The lens is the highly respected "OPTICAL LENS", which is plastic for weight savings, and is a 50mm "normal" lens. It is designed at a conservative F:6.3 maximum aperture, which means that unlike "fast" lenses, focusing is not critical, and therefore the lens is made "focus free", you can't change the focus at all. It has four aperture settings: "bright sun", "dull sun", "blue mountain", and "black mountain". I think.

Notice the fake lens element out front which makes it look like a professional "fast" lens. If you shoot in dull weather, use a tripod.

It has a built-in motor drive for the film. It is not fast, which means less battery drain, and it keeps your hands free to press the shutter.

It has no shutter speed settings, again making it super-easy for the photographer who likes to look like a pro, but does not want to know too much about cameras.

The camera uses "film", a little known non-digital technology, which means you can take and get your pictures developed without knowing anything about computers, and also the camera is immune to electronic interference and laser systems designed to seek out and blind digital cameras.


Steve White said...

How very simple and easy to use - no computer necessary! Well done Eolake!

Stephen Gillette said...

I look forward to seeing some images from this beauty. (I'm guessing it may be water-resistant, so another plus: no waiting for ideal weather!)

Actually, if you hurry, your full review may scoop dpreview. They seem behind the curve on this one...

Happy shooting!

Timo Lehtinen said...

Congrats on your new purchase! Sounds like an ideal tool for the liberty seeking photographist.

Eolake Stobblehouse said...

DPReview wanted to review them, but I threatened to sue them, since it's *not* a digital camera. I plan to corner the market on Google hits to Nikai FMD cameras.

Eolake Stobblehouse said...

... There you go, I'm already at the top of Google with this camera, an hour after I bought it! I rock.

Eolake Stobblehouse said...

Thanks, TTL. Yes, it's perfect. Your ignorant family thinks you're sooo professional, but media professionals fall on their ass laughing when they see you with it, so you can shoot them in peace.

RCMEDIA said...

Film? I always thought 'film' was a sightly oily layer in a swimming pool, or that hazy deposit on an auto windshield.

Does this camera use SD cards or Compact Flash memory cards?

Seriously - if it's that cheap, I'll have to buy a couple to hang around my neck so I can look like a tourist.

Wonder if it's available in the USA...

emptyspaces said...

Awesome purchase! There's nothing so freeing in photography as a complete lack of features.
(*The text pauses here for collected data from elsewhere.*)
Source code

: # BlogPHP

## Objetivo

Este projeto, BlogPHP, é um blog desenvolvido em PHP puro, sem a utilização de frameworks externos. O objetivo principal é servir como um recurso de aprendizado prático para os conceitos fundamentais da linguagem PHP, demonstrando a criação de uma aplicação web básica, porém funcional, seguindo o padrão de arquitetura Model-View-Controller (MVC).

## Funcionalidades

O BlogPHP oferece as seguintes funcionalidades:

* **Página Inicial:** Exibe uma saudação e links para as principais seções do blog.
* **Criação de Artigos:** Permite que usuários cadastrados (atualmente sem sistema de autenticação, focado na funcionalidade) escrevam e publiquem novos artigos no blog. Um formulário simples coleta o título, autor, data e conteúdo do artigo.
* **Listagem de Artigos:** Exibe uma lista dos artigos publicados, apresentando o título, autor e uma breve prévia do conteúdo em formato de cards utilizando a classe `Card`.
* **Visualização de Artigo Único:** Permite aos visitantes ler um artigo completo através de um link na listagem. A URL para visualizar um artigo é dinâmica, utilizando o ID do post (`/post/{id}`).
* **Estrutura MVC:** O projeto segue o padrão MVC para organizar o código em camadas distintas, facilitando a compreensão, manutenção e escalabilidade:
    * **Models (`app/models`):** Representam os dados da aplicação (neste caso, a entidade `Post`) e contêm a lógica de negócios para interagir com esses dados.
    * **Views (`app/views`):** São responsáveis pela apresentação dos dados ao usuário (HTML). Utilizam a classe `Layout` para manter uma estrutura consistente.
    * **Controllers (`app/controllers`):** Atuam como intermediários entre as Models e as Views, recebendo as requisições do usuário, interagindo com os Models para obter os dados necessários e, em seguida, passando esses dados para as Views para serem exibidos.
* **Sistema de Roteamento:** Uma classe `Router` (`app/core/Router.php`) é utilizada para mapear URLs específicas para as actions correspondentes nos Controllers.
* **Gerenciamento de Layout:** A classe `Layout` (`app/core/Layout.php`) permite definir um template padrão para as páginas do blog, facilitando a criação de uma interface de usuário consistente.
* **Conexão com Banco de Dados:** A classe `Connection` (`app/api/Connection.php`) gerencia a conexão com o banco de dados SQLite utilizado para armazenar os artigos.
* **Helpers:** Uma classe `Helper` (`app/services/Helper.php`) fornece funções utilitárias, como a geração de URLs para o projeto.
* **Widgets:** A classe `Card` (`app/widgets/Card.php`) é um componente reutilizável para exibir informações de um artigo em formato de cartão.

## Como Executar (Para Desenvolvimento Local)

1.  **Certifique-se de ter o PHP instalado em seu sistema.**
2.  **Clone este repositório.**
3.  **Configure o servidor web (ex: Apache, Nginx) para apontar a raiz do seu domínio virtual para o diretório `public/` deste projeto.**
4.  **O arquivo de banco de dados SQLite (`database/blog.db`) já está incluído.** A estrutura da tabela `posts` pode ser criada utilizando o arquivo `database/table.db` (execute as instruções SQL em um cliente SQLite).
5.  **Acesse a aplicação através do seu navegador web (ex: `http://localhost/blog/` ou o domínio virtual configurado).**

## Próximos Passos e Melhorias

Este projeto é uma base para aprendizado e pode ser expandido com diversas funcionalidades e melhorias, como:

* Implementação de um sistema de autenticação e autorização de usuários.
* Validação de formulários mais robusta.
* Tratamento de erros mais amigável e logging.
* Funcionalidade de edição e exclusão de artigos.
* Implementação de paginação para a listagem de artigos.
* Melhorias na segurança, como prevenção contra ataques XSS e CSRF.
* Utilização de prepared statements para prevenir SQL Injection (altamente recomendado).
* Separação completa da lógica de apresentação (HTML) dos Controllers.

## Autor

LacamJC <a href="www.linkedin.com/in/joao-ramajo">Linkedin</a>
Eolake Stobblehouse said...

I bought it second-hand. Lord knows where it can be bought from new, if at all any longer.
A classic like this is not something you can just go and pick up on the main street, you know.

RCMEDIA said...

Eolake - in that case, I'm going to buy a HOLGA, spray paint it black and shoot an out-of-scale photo of it so it's as large as a Mini Cooper with me standing beside it.